─── SUPPLIED DATA
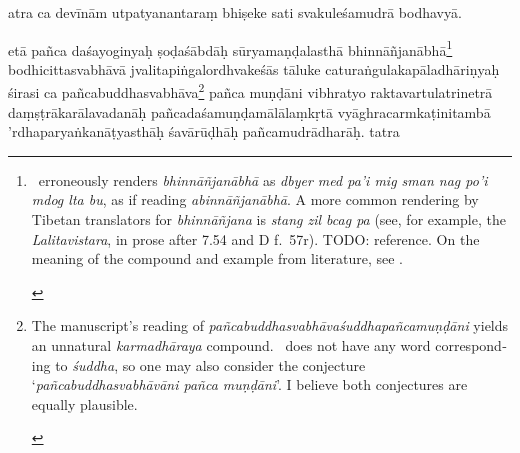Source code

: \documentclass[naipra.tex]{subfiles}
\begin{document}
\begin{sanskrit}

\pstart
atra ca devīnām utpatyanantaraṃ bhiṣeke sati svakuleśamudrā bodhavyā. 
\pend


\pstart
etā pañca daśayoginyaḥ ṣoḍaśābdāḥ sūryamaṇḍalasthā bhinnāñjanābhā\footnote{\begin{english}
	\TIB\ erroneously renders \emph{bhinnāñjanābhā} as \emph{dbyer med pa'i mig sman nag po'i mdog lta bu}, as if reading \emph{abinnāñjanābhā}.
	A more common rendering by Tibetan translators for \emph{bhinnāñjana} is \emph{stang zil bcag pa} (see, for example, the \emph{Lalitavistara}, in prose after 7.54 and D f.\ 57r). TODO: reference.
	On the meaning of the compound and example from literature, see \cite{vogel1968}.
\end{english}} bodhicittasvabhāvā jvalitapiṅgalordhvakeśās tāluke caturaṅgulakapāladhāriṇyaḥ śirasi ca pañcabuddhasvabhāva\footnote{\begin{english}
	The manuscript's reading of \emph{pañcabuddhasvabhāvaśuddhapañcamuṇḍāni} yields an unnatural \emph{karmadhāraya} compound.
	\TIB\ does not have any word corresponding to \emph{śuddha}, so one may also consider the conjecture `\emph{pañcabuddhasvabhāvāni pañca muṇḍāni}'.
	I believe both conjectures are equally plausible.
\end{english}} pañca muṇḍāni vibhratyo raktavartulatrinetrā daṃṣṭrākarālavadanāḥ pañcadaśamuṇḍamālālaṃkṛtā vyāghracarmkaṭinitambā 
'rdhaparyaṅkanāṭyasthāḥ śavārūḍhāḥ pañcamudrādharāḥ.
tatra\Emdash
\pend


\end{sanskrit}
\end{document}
──────
─── SUPPLIED DATA
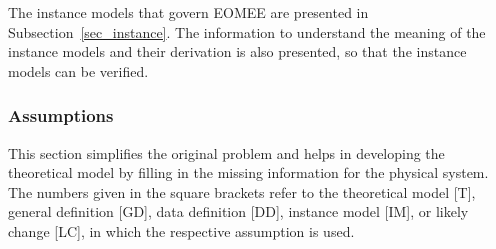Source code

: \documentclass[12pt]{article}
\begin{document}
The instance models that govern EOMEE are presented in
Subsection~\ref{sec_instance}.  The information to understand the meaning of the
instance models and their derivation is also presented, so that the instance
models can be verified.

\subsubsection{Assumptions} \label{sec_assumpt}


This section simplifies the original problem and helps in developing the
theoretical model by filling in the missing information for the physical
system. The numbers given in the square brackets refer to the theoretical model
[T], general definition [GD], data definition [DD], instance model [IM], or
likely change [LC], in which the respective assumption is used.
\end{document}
──────
─── SUPPLIED DATA
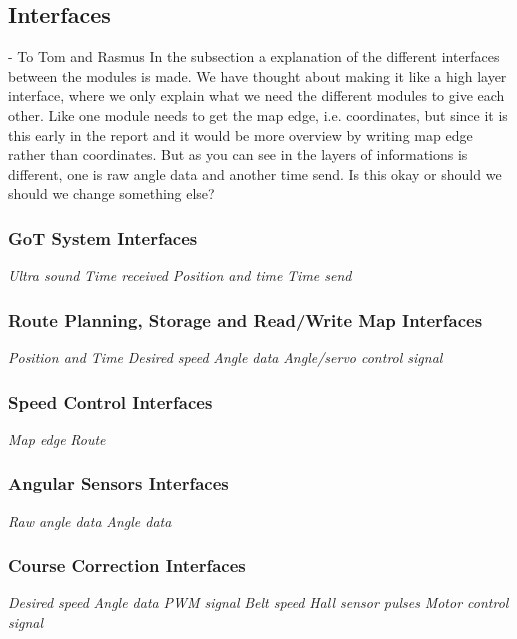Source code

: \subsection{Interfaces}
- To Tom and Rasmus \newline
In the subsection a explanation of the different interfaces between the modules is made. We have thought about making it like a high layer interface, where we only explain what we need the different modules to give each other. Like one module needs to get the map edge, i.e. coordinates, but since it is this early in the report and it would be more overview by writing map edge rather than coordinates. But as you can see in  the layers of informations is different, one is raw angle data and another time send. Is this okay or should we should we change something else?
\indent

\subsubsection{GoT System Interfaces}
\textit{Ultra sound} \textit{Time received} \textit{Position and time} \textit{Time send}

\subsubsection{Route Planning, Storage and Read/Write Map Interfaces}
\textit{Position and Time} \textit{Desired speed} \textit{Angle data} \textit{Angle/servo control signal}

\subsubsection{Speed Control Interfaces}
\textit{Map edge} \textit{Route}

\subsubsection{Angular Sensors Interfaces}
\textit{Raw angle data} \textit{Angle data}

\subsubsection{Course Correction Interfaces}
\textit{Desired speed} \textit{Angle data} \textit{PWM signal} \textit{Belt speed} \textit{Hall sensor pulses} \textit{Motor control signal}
──────
WHAT IS REQUIRED: Report back each line in the material above that contains the string "subsubsection".

TASK SOLUTION:
\subsubsection{Assumptions} \label{sec_assumpt}
\subsubsection{GoT System Interfaces}
\subsubsection{Route Planning, Storage and Read/Write Map Interfaces}
\subsubsection{Speed Control Interfaces}
\subsubsection{Angular Sensors Interfaces}
\subsubsection{Course Correction Interfaces}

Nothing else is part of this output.